REQUIRED WORK
Could you write out the line containing "all the same*" and all the lines below it in the data, exactly, through the final one and nothing else?
========================
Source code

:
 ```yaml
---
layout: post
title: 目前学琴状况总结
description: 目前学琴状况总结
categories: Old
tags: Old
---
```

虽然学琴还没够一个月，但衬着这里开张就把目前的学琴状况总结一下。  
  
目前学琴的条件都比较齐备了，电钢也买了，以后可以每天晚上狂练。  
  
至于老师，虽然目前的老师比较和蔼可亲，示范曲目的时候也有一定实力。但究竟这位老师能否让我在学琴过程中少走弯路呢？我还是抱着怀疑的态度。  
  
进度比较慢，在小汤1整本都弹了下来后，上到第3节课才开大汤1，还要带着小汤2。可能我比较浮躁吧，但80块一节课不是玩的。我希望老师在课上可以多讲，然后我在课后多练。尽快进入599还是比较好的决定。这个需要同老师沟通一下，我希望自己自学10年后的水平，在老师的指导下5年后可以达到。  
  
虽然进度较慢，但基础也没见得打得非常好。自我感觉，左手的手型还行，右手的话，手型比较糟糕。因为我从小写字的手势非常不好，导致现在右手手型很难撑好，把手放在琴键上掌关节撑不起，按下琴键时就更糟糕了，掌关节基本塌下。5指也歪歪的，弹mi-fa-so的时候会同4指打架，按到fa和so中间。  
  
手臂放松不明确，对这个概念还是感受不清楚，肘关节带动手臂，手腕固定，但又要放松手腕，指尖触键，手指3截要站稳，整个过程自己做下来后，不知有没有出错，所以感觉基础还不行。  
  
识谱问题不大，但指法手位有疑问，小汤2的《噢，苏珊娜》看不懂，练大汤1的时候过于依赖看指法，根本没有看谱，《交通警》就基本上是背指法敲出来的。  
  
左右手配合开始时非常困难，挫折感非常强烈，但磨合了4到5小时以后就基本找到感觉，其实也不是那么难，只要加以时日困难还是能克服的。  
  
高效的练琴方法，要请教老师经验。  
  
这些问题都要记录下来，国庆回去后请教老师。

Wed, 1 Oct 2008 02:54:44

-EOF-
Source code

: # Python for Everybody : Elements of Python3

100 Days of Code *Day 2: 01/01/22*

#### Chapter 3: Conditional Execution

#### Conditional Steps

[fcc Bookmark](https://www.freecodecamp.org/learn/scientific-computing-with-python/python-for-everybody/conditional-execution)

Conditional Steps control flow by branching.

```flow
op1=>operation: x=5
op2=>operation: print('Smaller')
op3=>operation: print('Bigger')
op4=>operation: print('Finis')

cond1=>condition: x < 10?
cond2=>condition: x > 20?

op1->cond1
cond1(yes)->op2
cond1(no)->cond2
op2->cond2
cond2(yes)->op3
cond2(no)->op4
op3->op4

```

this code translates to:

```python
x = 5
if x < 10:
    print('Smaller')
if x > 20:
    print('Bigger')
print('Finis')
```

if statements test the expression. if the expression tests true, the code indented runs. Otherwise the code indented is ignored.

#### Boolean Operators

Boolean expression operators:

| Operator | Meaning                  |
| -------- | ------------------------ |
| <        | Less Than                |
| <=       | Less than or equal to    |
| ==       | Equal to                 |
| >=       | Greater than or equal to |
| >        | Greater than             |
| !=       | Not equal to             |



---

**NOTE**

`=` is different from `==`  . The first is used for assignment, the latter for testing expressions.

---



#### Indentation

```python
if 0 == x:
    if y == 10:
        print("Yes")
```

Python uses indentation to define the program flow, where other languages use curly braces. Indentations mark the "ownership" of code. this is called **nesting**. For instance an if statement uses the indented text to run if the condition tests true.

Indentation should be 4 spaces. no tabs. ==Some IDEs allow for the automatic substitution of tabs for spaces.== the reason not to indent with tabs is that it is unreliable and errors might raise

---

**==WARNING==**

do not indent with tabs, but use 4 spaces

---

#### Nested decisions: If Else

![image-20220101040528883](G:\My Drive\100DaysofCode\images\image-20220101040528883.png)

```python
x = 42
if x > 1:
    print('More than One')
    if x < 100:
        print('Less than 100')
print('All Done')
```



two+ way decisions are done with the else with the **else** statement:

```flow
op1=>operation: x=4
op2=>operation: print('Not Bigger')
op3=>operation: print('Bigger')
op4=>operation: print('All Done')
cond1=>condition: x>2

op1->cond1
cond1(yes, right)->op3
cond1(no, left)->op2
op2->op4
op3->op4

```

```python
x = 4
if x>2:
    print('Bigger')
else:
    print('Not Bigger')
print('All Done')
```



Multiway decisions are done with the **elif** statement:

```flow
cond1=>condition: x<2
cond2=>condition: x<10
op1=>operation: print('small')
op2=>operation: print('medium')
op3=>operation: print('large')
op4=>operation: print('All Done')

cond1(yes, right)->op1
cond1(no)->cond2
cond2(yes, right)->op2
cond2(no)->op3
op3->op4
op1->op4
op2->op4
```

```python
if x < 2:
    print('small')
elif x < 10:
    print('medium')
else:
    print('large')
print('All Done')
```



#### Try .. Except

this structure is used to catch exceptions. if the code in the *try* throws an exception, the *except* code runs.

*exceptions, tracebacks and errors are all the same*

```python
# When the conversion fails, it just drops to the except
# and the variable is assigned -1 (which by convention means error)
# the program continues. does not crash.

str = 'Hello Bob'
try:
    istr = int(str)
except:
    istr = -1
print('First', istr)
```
========================
ANSWER TO THE PROBLEM
*exceptions, tracebacks and errors are all the same*

```python
# When the conversion fails, it just drops to the except
# and the variable is assigned -1 (which by convention means error)
# the program continues. does not crash.

str = 'Hello Bob'
try:
    istr = int(str)
except:
    istr = -1
print('First', istr)
```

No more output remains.